Nat's Early Bite Coffee Shop
14115 Burbank Blvd., Van Nuys, CA
Review by Diana, Wraith6, ScarletManuka
If you are lucky, the big mug reads "NAT'S" and you're in a tiny strip mall in the middle of this Los Angeles semi-suburb. There are other shops in the strip mall, but they seem to be shut. On Sunday morning, the waiting line goes out the door, and people with dogs and babies in strollers circle. We watch big SUVs and overpriced sports cars jocky for space in the little parking lot. But despite the line, the wait is not usually longer than 20 minutes. This is a diner, after all, and turnover is brisk. Low prices mean a lot of customers are needed to keep it financially afloat.
There are booths and tables, and the tired waitress comes and takes your order quickly. There are always specials, including stuff like spicy chorizo scramble, or eggs benedict supreme (when asked what makes it supreme, the waitress curtly said, "asparagus." Doesn't sound like much, but it was very good), and they offer the big mugs for sale, as well as their speciality apricot pineapple jam. The Sunday morning we were there they had one pint left! And no mugs!
They make "like homemade" muffins -- meaning they aren't the big things with domed tops that grace food magazines. There are the cupcake-looking things with the flat tops in the muffin papers. They are dense, moist, filled with fruit and stuff your mother should have made for you. But of course, a place like Nat's would somehow do a more perfect and comforting job of it. We had bran and blueberry and something else ... We remember their hash browns were superlative. All the food is made fresh to order, so there is a bit of a wait to get it to the table.
The food is comforting -- good without calling too much attention to itself. That's actually a brilliant strategy, in that you don't linger too long. Table turnover, remember? The bill came to about $10 per person, including lots of coffee, superlative "supreme" breakfasts, extra hotcakes for the table, and the bottle of jam. The waitress was efficient and the busboys unobtrusive.
A note about busboys ... the owner apparently started as a busboy here, and worked up the ladder to head chef. When the time came for the original Nat to retire, the former busboy bought the place. You know he must love the place. The food is fresh, too.
They do take credit cards, but like most diners, you get up and pay at the cash register, which was right next to the "pass" -- a window with a broad ledge onto which the short order cooks would pile the plates of food and holler for a pick up.
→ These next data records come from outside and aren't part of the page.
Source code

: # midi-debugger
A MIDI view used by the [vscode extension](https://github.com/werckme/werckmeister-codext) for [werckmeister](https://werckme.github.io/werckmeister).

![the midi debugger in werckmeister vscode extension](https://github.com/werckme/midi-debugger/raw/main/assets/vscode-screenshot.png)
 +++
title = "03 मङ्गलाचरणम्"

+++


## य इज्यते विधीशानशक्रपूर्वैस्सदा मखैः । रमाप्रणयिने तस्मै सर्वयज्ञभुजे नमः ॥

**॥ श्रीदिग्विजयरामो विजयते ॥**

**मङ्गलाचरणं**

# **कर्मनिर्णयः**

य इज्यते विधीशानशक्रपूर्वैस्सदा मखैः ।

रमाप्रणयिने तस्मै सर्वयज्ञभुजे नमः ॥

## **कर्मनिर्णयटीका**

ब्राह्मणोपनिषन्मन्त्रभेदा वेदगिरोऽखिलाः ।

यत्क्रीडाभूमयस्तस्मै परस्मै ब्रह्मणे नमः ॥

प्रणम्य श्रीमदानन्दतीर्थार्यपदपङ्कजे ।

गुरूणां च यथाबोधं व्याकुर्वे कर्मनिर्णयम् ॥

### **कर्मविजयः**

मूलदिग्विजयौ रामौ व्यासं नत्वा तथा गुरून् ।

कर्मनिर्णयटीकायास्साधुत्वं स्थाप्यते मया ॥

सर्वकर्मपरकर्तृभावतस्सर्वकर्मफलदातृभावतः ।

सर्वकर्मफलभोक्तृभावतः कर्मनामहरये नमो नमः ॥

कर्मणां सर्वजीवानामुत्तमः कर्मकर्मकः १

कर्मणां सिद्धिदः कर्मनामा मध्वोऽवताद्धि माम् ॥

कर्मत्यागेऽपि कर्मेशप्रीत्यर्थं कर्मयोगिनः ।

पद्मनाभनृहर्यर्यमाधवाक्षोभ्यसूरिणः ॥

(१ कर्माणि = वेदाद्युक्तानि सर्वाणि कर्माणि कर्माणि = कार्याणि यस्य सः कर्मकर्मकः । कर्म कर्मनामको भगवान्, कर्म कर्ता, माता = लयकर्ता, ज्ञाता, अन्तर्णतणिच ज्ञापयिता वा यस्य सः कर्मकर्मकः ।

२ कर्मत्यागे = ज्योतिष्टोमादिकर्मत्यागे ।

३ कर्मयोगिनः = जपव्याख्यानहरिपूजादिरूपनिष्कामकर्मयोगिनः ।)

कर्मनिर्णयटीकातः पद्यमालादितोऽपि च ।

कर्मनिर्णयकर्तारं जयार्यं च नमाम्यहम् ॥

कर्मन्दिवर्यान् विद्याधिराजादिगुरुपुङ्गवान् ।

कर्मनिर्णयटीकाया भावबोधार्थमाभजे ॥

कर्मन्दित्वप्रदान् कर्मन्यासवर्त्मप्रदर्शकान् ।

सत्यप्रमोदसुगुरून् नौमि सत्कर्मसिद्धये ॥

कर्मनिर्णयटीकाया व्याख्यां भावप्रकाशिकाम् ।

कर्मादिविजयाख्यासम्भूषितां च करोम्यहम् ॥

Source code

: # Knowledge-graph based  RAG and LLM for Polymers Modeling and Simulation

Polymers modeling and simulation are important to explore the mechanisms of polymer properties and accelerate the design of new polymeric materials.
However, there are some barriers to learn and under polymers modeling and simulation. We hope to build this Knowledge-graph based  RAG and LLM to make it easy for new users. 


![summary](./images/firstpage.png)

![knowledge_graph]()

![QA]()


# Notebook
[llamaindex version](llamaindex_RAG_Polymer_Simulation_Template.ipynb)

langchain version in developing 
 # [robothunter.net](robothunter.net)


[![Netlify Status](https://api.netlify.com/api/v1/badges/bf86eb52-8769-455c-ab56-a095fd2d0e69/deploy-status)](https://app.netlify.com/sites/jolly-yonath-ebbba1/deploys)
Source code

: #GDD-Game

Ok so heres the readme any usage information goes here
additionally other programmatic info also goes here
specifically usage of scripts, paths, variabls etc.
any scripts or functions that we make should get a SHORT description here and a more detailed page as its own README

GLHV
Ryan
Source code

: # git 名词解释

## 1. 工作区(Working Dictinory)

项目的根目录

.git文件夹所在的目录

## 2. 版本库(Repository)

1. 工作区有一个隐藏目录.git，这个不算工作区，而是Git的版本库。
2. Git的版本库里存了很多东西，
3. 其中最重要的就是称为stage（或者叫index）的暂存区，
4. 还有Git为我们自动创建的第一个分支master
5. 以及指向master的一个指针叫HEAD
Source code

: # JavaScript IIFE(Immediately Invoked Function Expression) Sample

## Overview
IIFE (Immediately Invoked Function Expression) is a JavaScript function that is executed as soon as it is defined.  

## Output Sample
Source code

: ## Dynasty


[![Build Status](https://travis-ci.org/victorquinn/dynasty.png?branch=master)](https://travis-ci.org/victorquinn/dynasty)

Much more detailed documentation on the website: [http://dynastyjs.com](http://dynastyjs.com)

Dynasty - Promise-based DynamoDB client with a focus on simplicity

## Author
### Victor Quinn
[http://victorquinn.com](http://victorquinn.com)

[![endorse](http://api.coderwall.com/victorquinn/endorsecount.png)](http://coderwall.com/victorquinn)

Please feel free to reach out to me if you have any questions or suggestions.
The waitresses would run past and pick up the food, and it would be replaced by even more plates. It's interesting that the kitchen is not a separate room where the staff had to walk in and out through double-hinged doors. It's a room built within the room, and the staff never goes in. That's kind of amusing, actually. Nothing to hide, and no pretense.
It occurred to us that in LA, there isn't a "restaurant district" and people have to drive 40 minutes to get anywhere anyway. So why not put a good diner in a mostly-closed strip mall in a residential neighborhood? The people will come, whether they be from the 'hood, or if they'd driven a while to get there. If you are a good, honest value place in Los Angeles, it seems the people will find you. After all, what else is there to do in this town but cruise around looking for decent, good places to eat??